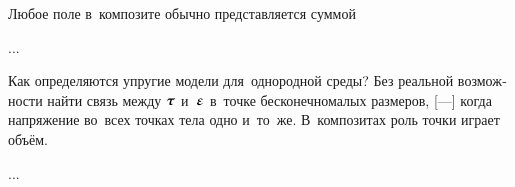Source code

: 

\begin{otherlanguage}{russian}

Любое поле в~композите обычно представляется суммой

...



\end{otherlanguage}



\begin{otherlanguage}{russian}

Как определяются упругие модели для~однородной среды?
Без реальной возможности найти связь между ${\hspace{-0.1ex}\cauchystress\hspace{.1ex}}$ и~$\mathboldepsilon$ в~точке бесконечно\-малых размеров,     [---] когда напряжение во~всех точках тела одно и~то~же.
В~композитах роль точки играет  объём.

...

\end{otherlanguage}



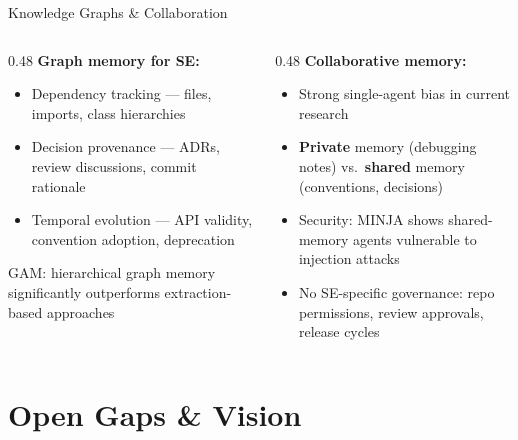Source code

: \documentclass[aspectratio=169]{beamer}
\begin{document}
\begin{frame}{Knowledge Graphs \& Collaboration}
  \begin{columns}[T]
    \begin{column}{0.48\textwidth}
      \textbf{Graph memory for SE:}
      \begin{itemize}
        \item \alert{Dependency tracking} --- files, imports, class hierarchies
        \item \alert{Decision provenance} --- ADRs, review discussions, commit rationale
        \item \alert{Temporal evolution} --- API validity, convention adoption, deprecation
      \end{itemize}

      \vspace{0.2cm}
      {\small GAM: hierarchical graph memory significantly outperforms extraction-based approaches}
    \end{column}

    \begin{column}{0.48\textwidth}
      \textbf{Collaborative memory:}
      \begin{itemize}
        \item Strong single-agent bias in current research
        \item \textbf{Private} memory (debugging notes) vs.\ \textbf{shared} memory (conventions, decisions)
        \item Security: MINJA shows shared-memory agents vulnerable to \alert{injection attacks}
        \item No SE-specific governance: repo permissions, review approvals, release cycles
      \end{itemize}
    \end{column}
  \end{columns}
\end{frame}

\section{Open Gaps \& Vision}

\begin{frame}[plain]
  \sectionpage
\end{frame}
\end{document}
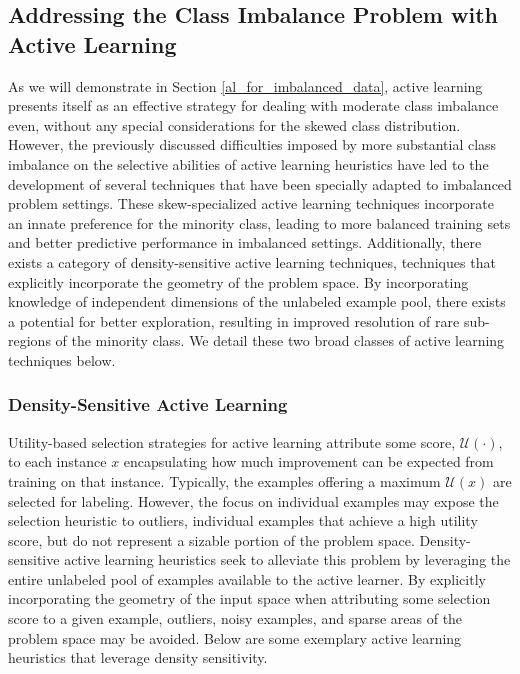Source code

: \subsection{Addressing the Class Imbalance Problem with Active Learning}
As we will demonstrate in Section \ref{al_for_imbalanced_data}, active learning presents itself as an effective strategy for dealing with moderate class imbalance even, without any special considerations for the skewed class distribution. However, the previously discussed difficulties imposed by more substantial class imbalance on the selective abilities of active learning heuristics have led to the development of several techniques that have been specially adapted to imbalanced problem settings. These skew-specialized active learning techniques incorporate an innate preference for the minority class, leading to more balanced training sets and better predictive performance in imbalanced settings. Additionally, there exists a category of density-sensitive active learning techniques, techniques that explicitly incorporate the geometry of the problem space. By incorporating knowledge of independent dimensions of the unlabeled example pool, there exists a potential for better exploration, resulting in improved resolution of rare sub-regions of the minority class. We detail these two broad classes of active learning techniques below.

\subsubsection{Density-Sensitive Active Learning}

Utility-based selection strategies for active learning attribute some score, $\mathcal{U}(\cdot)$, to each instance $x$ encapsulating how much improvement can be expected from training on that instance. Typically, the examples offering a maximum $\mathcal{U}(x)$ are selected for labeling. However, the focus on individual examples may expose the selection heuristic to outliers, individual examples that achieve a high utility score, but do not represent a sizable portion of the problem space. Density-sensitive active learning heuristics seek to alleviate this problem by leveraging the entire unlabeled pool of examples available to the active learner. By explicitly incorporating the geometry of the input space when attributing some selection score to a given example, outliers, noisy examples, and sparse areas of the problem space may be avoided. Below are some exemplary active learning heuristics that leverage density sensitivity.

┄┄┄┄┄┄┄┄┄┄┄┄┄┄┄┄┄┄┄┄

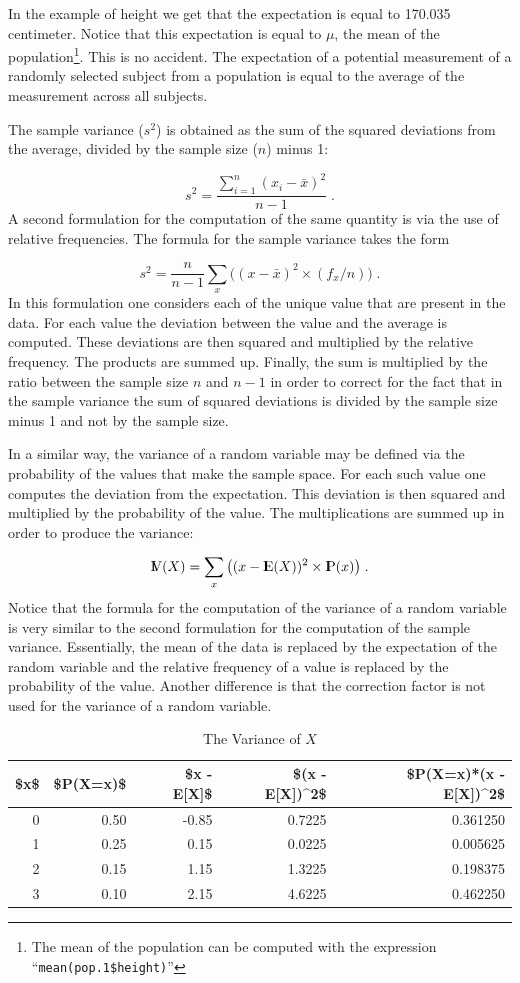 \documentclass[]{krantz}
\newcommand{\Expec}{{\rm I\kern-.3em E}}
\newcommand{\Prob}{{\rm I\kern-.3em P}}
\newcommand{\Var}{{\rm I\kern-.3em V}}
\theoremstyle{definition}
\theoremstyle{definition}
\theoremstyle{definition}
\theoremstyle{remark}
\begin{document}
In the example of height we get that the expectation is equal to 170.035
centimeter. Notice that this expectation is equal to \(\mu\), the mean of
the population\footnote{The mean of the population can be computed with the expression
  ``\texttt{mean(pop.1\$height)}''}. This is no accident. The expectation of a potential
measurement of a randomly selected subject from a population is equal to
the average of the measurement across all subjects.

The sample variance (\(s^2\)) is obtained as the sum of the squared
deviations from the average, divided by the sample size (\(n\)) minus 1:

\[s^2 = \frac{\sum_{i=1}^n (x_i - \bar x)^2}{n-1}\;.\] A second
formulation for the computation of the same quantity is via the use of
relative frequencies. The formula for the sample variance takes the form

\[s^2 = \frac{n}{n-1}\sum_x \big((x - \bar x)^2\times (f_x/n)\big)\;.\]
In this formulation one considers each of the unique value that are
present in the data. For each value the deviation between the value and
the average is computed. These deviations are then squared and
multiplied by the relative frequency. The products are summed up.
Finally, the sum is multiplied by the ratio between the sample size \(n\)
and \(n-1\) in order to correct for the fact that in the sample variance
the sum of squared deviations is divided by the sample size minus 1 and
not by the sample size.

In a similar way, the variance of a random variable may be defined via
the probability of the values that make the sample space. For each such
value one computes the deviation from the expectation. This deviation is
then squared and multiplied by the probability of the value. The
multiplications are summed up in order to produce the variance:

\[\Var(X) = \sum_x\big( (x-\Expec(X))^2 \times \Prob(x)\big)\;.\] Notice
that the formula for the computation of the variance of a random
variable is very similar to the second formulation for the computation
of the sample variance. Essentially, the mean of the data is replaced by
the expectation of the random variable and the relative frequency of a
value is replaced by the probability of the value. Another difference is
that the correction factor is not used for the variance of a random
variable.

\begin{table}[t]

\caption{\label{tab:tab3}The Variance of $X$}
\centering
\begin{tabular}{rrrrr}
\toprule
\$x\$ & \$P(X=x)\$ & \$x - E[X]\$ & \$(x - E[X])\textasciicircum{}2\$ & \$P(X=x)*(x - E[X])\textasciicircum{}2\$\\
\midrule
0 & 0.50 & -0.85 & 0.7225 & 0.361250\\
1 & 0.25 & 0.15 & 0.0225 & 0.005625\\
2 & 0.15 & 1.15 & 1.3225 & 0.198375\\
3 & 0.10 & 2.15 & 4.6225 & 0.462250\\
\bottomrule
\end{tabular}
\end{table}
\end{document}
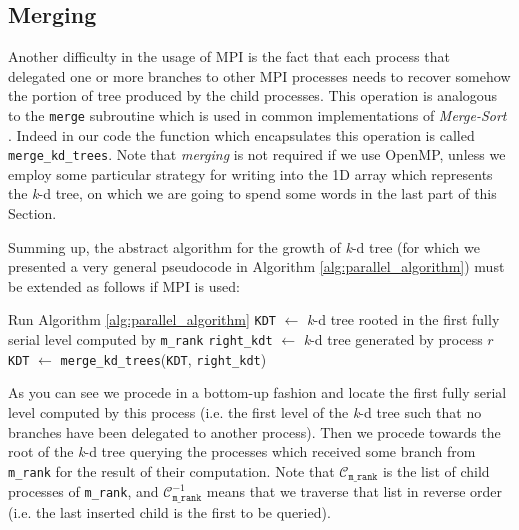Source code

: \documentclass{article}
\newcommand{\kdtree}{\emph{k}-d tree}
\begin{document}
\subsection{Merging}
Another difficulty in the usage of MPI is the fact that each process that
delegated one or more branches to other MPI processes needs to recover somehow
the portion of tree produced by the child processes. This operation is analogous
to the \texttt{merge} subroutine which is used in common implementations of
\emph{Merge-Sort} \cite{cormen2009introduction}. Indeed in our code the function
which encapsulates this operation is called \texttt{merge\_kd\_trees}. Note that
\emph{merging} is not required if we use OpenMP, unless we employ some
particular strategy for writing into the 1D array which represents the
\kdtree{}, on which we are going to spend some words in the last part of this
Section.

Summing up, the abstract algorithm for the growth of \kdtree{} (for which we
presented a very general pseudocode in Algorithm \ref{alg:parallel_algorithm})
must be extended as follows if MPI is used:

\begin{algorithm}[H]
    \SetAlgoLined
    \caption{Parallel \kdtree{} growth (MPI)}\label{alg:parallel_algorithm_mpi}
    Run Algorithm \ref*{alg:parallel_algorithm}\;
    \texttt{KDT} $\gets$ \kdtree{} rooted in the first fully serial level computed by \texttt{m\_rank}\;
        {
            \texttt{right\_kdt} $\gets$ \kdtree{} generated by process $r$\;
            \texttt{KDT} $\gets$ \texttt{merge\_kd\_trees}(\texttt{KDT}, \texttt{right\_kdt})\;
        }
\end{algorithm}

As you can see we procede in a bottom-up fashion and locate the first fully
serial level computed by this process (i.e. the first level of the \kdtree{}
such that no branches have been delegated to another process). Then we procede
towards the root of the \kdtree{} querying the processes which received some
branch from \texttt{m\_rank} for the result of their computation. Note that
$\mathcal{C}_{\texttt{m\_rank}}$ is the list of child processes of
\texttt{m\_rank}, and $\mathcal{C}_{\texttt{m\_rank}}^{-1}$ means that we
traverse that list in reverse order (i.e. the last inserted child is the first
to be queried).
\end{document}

┄┄┄┄┄┄┄┄┄┄┄┄┄┄┄┄┄┄┄┄

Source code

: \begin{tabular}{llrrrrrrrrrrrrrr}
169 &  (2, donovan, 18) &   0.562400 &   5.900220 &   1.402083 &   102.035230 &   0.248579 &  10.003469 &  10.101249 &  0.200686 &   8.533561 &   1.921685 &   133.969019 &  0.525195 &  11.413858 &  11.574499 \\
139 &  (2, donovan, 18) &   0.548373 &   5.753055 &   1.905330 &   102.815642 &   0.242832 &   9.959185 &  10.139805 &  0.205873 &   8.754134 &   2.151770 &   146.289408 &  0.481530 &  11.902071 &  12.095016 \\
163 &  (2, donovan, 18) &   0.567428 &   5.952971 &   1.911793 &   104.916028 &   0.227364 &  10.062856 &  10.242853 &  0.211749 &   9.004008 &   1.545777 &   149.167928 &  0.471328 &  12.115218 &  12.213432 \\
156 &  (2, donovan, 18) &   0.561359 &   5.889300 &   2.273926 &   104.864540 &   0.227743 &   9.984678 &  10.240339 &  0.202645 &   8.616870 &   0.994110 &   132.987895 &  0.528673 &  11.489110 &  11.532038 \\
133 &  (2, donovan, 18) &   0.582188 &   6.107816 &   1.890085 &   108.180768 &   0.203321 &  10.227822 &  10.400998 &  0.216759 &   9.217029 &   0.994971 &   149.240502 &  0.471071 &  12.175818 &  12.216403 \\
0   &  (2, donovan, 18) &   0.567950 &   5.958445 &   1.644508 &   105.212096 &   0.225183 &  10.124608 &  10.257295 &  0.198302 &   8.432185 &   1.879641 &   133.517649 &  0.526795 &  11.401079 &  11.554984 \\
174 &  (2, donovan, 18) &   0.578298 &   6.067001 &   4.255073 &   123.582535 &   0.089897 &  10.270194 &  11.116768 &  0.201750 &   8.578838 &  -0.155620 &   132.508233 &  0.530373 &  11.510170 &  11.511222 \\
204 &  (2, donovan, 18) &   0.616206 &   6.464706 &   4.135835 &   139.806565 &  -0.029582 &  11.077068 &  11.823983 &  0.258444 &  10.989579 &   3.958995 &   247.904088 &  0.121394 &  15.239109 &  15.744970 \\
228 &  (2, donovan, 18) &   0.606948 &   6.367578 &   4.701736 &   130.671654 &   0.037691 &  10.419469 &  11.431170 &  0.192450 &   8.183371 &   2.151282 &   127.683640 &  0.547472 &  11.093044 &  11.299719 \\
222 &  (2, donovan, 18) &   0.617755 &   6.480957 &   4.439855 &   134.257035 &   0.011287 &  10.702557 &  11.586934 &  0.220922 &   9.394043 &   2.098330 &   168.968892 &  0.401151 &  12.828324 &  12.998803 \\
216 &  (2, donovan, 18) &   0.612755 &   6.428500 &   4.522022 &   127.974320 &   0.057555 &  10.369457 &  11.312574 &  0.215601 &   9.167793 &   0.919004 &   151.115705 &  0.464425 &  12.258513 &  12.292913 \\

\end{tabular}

┄┄┄┄┄┄┄┄┄┄┄┄┄┄┄┄┄┄┄┄

◆ **How to complete this task**: I need every line of the material that includes "review", so please copy them out.

◆ **Exercise output**:
        \item \alert{Decision provenance} --- ADRs, review discussions, commit rationale
        \item No SE-specific governance: repo permissions, review approvals, release cycles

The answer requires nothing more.